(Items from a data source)

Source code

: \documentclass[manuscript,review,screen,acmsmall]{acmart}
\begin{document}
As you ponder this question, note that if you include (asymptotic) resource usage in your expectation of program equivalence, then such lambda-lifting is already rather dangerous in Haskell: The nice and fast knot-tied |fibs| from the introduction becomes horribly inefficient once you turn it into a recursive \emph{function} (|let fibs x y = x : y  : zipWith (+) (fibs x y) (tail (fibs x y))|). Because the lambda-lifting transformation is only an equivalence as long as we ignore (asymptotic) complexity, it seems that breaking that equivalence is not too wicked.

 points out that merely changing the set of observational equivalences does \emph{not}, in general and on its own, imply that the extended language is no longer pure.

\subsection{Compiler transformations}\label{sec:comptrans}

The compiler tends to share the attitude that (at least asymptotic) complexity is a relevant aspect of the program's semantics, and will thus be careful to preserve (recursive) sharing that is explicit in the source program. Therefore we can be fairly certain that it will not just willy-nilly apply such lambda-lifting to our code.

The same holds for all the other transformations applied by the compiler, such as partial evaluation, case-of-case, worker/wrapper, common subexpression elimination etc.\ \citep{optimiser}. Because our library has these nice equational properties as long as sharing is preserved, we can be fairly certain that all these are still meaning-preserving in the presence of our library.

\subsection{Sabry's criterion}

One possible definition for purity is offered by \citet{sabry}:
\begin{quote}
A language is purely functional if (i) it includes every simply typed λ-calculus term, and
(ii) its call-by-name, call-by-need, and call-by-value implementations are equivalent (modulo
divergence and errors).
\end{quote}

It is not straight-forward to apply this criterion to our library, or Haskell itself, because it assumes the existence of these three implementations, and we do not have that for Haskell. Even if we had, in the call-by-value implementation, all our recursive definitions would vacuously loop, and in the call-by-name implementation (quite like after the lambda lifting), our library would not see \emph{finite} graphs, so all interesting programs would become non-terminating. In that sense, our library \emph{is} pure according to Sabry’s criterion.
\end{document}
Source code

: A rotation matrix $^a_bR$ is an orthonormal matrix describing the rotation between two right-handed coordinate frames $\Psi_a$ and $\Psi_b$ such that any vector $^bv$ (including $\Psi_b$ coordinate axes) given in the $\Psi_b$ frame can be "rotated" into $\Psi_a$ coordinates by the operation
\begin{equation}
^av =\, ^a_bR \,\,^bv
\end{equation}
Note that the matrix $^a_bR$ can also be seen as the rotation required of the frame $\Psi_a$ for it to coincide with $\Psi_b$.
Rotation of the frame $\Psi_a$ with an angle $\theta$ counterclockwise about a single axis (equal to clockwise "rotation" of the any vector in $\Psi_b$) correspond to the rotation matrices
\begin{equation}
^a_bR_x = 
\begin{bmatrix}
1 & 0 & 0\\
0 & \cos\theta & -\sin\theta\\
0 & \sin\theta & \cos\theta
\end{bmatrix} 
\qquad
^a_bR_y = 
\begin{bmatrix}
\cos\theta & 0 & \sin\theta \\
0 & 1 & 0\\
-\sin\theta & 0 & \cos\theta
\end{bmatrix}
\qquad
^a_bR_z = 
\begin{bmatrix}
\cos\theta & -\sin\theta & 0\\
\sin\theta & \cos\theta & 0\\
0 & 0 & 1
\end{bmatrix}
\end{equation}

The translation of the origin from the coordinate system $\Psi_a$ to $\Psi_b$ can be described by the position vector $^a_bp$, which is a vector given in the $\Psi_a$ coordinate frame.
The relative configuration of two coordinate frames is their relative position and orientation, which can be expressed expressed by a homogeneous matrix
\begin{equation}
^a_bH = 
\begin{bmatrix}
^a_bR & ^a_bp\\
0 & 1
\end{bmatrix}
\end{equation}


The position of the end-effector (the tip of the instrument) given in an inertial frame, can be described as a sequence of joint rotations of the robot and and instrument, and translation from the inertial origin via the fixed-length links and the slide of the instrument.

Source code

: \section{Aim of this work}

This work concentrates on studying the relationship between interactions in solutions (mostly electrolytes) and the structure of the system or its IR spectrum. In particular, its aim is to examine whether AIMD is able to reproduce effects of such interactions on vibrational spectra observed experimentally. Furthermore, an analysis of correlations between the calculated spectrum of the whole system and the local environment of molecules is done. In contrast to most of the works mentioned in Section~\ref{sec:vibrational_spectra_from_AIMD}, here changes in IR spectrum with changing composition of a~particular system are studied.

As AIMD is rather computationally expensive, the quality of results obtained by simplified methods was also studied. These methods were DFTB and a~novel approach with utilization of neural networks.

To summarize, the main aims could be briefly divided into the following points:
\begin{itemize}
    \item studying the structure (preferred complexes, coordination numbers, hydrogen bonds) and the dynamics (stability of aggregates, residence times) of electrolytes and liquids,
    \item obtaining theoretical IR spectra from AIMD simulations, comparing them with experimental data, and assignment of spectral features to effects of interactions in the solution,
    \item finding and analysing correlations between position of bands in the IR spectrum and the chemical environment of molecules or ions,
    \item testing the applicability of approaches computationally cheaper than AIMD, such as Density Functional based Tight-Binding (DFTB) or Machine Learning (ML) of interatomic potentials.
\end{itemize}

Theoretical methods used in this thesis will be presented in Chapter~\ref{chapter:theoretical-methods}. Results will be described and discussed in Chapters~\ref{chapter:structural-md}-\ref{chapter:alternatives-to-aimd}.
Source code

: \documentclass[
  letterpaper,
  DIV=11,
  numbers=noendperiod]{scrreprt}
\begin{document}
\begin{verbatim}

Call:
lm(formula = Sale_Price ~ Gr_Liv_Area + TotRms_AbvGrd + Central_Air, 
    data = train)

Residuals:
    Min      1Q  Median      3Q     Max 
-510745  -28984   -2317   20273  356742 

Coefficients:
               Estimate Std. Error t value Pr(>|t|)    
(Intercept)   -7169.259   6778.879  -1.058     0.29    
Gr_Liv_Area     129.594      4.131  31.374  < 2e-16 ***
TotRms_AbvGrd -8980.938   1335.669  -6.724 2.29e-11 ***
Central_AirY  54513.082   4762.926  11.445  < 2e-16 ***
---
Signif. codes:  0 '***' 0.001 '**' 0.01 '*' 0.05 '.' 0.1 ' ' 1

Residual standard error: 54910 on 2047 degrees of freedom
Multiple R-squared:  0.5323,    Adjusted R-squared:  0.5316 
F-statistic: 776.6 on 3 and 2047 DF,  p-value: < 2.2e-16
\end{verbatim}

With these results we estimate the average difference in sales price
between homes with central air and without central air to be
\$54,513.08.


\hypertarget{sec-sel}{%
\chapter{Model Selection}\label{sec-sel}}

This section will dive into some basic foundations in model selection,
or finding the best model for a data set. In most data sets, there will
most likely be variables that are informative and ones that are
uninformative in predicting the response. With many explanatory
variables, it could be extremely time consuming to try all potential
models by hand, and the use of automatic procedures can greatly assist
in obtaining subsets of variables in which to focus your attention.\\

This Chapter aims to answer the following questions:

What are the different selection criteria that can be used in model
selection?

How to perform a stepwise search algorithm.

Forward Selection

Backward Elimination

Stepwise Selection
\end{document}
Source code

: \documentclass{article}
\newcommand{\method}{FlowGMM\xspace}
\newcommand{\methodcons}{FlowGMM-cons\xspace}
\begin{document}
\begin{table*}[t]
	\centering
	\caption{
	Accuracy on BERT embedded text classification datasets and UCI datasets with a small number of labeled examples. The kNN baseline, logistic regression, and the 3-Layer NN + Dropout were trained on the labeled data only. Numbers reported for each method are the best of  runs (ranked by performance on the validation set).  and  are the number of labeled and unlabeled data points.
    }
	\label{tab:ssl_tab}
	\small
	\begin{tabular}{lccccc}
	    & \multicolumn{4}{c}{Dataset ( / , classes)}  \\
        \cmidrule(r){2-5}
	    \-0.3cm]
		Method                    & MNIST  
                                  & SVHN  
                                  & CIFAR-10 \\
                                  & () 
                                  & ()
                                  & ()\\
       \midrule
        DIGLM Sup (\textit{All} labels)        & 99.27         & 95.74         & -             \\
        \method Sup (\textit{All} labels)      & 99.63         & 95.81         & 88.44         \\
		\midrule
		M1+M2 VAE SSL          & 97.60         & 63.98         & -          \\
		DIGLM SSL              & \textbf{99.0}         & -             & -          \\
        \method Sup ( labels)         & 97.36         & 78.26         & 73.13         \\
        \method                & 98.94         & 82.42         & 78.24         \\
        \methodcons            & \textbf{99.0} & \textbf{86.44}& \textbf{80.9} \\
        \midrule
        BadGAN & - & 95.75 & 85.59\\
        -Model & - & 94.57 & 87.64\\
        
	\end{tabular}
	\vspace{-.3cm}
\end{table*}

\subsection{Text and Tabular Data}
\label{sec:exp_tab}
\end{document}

Directions for this task » Read through the entries, then copy every line where the string "newcommand" is found.

Expected answer »
\newcommand{\method}{FlowGMM\xspace}
\newcommand{\methodcons}{FlowGMM-cons\xspace}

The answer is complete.